Only lines holding the word "Hello" are needed; copy each of them from the material.

______

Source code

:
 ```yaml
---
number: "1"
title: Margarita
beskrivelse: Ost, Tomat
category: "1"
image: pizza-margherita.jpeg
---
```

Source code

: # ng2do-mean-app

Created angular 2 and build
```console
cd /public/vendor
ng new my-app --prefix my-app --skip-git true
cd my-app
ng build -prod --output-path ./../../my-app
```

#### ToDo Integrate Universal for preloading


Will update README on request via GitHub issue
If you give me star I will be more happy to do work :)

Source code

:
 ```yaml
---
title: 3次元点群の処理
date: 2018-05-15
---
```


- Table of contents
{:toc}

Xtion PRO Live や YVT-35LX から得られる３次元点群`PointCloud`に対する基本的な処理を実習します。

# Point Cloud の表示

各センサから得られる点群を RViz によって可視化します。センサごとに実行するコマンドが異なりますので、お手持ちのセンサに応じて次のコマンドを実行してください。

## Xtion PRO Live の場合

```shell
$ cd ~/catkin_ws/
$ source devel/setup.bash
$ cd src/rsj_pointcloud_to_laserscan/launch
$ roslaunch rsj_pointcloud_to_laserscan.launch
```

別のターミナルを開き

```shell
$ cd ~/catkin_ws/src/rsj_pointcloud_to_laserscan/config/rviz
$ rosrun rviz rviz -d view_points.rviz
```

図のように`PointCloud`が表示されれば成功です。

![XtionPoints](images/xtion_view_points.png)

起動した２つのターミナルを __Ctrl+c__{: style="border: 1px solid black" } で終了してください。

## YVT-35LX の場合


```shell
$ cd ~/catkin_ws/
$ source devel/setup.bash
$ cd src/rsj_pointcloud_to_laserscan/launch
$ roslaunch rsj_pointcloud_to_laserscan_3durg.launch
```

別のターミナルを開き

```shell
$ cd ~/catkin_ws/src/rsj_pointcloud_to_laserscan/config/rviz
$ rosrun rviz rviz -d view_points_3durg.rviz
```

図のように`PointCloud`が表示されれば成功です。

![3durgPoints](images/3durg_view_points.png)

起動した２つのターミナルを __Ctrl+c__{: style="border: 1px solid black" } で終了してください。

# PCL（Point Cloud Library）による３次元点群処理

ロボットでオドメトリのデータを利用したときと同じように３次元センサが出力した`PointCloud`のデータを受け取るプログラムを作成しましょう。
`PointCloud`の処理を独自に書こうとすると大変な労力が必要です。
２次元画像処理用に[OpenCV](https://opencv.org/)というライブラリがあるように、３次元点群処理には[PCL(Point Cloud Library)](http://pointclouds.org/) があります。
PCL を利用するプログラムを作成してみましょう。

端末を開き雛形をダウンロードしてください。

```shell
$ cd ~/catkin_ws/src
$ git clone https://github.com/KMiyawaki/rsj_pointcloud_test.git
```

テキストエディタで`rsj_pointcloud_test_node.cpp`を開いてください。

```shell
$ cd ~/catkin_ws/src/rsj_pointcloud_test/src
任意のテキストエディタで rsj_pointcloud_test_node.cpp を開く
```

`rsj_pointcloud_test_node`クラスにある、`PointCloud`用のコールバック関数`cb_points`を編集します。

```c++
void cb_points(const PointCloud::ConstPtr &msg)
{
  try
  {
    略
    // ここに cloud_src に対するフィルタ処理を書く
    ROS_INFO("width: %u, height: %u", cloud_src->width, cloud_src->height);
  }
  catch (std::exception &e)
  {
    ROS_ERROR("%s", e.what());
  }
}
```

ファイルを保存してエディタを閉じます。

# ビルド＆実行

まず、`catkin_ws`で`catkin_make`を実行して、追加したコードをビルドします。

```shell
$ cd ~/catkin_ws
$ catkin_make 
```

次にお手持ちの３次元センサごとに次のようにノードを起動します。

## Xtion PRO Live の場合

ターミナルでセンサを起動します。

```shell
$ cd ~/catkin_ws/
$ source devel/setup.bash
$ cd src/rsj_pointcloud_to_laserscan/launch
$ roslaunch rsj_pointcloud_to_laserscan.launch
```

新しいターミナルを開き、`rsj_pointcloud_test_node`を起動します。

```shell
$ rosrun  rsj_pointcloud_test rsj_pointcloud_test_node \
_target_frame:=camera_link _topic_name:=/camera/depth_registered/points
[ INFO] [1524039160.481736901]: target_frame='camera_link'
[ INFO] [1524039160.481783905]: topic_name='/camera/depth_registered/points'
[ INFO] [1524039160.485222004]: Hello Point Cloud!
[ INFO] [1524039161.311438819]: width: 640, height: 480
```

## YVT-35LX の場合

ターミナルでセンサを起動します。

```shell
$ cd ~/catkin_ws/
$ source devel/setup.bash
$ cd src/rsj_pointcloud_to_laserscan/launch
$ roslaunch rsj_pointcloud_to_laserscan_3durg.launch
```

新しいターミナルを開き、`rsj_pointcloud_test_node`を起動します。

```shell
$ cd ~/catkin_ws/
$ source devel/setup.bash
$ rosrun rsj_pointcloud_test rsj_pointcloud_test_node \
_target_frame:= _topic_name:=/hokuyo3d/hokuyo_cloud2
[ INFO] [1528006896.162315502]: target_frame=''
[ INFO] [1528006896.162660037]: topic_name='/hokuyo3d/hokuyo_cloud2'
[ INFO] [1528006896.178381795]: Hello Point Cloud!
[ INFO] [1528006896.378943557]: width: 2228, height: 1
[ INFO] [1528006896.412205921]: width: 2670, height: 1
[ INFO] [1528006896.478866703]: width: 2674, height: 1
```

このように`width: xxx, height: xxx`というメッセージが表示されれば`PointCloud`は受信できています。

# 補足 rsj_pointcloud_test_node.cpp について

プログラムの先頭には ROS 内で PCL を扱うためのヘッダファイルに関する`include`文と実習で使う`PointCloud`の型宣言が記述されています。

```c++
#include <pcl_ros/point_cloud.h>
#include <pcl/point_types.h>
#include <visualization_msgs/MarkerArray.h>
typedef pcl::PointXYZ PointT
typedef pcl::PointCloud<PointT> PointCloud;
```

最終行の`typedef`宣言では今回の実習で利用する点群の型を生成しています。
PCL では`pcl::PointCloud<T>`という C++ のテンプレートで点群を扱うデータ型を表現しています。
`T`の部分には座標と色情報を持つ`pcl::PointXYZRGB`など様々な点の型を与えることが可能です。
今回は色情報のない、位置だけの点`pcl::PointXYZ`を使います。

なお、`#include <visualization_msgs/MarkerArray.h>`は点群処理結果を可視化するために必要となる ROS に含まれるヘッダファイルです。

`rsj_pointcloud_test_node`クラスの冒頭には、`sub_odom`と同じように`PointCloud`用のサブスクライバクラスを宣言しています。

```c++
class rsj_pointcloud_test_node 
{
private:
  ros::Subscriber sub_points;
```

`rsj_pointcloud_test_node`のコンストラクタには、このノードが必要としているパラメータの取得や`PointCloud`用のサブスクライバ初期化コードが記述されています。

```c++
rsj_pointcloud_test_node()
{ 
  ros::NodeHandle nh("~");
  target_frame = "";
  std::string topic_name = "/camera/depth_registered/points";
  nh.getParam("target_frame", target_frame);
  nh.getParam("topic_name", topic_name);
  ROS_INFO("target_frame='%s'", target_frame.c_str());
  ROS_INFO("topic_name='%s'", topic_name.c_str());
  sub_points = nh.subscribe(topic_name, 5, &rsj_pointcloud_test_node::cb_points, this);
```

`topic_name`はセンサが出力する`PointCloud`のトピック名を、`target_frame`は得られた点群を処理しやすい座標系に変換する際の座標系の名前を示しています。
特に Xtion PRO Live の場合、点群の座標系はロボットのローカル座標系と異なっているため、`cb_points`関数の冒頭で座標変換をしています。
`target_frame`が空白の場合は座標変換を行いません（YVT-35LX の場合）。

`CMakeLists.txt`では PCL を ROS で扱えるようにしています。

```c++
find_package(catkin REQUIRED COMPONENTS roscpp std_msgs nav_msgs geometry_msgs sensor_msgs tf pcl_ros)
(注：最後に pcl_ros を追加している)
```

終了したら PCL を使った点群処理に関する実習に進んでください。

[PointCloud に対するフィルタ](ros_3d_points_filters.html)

______

Task response
[ INFO] [1524039160.485222004]: Hello Point Cloud!
[ INFO] [1528006896.178381795]: Hello Point Cloud!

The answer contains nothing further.